Of course, they couldn’t really sneak away. As an acting deputy, Jax had to let the sheriff in on their plan, such as it was. And Shelby had to get Miss Delta to agree to take care of baby Amanda. Still, they managed to do that without telling her, or anyone else at the house, why they needed to dash off.
“You know, some people will jump to conclusions about why we left,” Jax told her as he opened the door to his truck and offered his hand to help her climb in.
She hesitated, stole a look back at Miss Delta’s bustling Victorian, then slid her hand into his. “Let them talk. People will do what they do. You can’t stop them. You can only love them and live so that no matter what they say, you know God is pleased with your choices.”
She stepped up into the cab.
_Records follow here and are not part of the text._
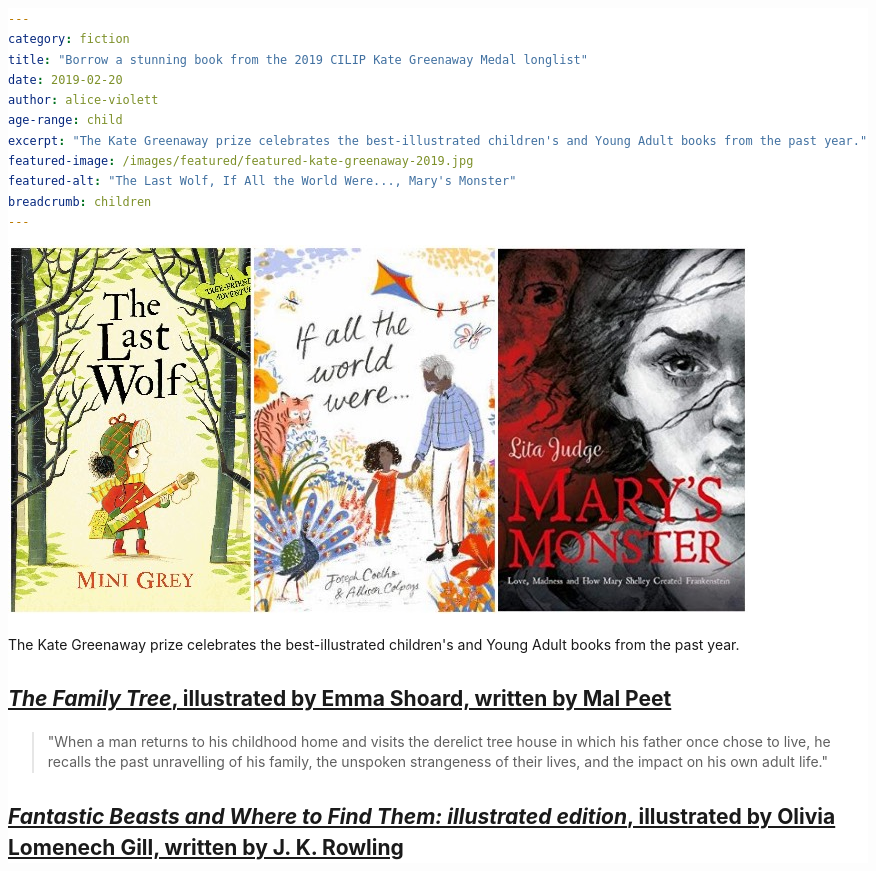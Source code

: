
 ```yaml
---
category: fiction
title: "Borrow a stunning book from the 2019 CILIP Kate Greenaway Medal longlist"
date: 2019-02-20
author: alice-violett
age-range: child
excerpt: "The Kate Greenaway prize celebrates the best-illustrated children's and Young Adult books from the past year."
featured-image: /images/featured/featured-kate-greenaway-2019.jpg
featured-alt: "The Last Wolf, If All the World Were..., Mary's Monster"
breadcrumb: children
---
```


![The Last Wolf, If All the World Were..., Mary's Monster](/images/featured/featured-kate-greenaway-2019.jpg)

The Kate Greenaway prize celebrates the best-illustrated children's and Young Adult books from the past year.

## [<cite>The Family Tree</cite>, illustrated by Emma Shoard, written by Mal Peet](https://suffolk.spydus.co.uk/cgi-bin/spydus.exe/ENQ/OPAC/BIBENQ?BRN=2381033)

> "When a man returns to his childhood home and visits the derelict tree house in which his father once chose to live, he recalls the past unravelling of his family, the unspoken strangeness of their lives, and the impact on his own adult life."

## [<cite>Fantastic Beasts and Where to Find Them: illustrated edition</cite>, illustrated by Olivia Lomenech Gill, written by J. K. Rowling](https://suffolk.spydus.co.uk/cgi-bin/spydus.exe/ENQ/OPAC/BIBENQ?BRN=2272521)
When she settled in, she found Jax still standing in the open door, inches away.
“What?” she asked.
He leaned in from the shoulders up, close enough now that she could see the muscles in his cheek twitch, as if he were holding back a grin. “Just a week caring for Amanda has changed you, Shelby.”
“For better or worse?” she whispered.
“I honestly didn’t think you could get any better,” he said in a voice almost as still and quiet as hers. “But you have.”
She broke away from the intensity of his searching gaze. “Everyone can always grow for the better, Jax.”
“See? There you go again, better and better.” He chuckled deeply in that engaging way he had. Pushing away from the truck, he slammed the door shut.
Shelby took advantage of his absence to fan her cheeks, which she hoped hadn’t gone positively scarlet over the man’s nearness.
Seconds later, Jax got behind the wheel and shut his own door. His presence seemed to fill the cab of the truck, and when he started the engine and looked her way, his gaze homed in on her as keenly as his observation. “‘Everyone can always grow for the better’ is not the sentiment of a girl who wrote about never trusting again, who decided to give up on her dad and friends and hometown rather than believe she could find her dream right here with them.”